■ What is being asked:
Within the listing below, filter for "flydedit" and copy every matching line.

■ Exercise material:
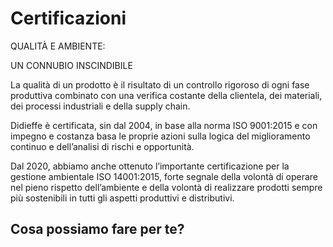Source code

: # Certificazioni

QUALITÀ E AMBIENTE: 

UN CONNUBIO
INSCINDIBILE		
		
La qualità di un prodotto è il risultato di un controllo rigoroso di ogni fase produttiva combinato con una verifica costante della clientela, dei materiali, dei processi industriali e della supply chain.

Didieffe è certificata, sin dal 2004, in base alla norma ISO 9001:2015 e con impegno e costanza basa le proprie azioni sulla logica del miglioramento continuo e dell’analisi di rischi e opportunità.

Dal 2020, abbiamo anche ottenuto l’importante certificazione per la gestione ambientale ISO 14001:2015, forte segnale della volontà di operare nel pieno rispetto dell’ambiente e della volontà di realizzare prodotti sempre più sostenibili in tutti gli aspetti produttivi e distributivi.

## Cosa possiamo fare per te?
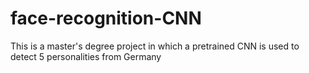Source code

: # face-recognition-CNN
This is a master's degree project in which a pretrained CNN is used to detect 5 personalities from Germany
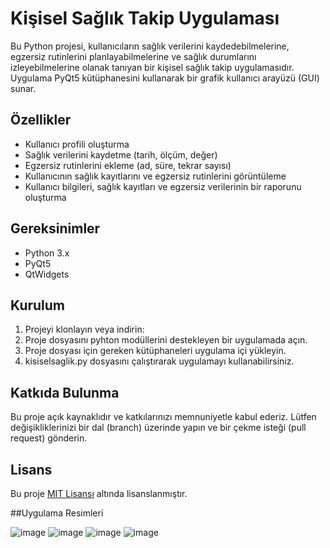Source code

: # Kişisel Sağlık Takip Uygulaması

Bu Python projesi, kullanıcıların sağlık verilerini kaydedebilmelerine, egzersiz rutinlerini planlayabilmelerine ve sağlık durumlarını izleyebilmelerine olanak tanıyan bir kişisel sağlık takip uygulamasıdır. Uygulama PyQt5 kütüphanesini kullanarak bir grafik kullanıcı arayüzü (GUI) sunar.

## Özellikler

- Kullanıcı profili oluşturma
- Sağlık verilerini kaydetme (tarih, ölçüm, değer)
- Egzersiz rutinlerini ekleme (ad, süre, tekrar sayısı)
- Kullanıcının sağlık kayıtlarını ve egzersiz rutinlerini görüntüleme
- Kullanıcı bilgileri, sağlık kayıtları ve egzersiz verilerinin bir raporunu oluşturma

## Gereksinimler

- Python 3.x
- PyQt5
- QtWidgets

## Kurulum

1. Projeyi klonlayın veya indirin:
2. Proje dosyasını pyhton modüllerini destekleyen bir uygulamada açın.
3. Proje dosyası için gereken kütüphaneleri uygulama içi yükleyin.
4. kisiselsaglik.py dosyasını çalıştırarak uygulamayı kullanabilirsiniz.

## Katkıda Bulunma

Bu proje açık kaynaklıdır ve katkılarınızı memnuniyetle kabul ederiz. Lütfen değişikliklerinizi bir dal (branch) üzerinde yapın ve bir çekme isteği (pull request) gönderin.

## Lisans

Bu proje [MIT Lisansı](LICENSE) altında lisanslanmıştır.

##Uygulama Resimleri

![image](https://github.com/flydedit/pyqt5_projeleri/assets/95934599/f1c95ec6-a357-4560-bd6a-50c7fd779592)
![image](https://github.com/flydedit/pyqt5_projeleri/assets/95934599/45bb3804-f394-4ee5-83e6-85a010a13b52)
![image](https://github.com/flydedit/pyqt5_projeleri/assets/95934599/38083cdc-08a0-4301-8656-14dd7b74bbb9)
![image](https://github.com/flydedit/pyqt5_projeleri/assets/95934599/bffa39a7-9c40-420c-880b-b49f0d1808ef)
...
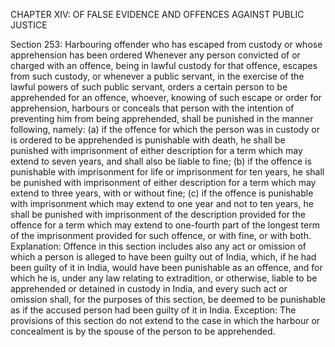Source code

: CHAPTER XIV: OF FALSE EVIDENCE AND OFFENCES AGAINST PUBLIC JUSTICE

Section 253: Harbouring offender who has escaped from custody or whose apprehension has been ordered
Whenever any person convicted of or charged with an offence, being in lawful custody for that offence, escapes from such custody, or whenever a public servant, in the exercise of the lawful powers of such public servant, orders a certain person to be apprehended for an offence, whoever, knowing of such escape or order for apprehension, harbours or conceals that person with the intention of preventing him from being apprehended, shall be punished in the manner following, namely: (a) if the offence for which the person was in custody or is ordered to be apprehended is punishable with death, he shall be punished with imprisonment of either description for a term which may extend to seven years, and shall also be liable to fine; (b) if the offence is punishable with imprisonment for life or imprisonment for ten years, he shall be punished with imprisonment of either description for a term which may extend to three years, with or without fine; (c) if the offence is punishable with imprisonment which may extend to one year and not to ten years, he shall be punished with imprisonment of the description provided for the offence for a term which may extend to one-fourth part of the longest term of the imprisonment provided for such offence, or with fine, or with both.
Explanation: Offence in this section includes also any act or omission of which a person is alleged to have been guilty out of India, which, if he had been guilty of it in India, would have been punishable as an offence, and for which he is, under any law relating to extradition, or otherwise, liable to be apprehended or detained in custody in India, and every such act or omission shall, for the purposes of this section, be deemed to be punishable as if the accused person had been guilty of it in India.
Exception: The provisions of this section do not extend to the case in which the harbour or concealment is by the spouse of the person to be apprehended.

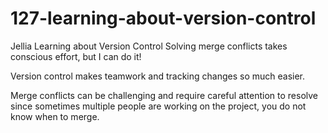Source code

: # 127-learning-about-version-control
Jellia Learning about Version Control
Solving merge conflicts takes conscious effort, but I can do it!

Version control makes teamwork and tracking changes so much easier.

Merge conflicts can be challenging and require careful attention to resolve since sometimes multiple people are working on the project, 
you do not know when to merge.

■ Answer to the exercise:
![image](https://github.com/flydedit/pyqt5_projeleri/assets/95934599/f1c95ec6-a357-4560-bd6a-50c7fd779592)
![image](https://github.com/flydedit/pyqt5_projeleri/assets/95934599/45bb3804-f394-4ee5-83e6-85a010a13b52)
![image](https://github.com/flydedit/pyqt5_projeleri/assets/95934599/38083cdc-08a0-4301-8656-14dd7b74bbb9)
![image](https://github.com/flydedit/pyqt5_projeleri/assets/95934599/bffa39a7-9c40-420c-880b-b49f0d1808ef)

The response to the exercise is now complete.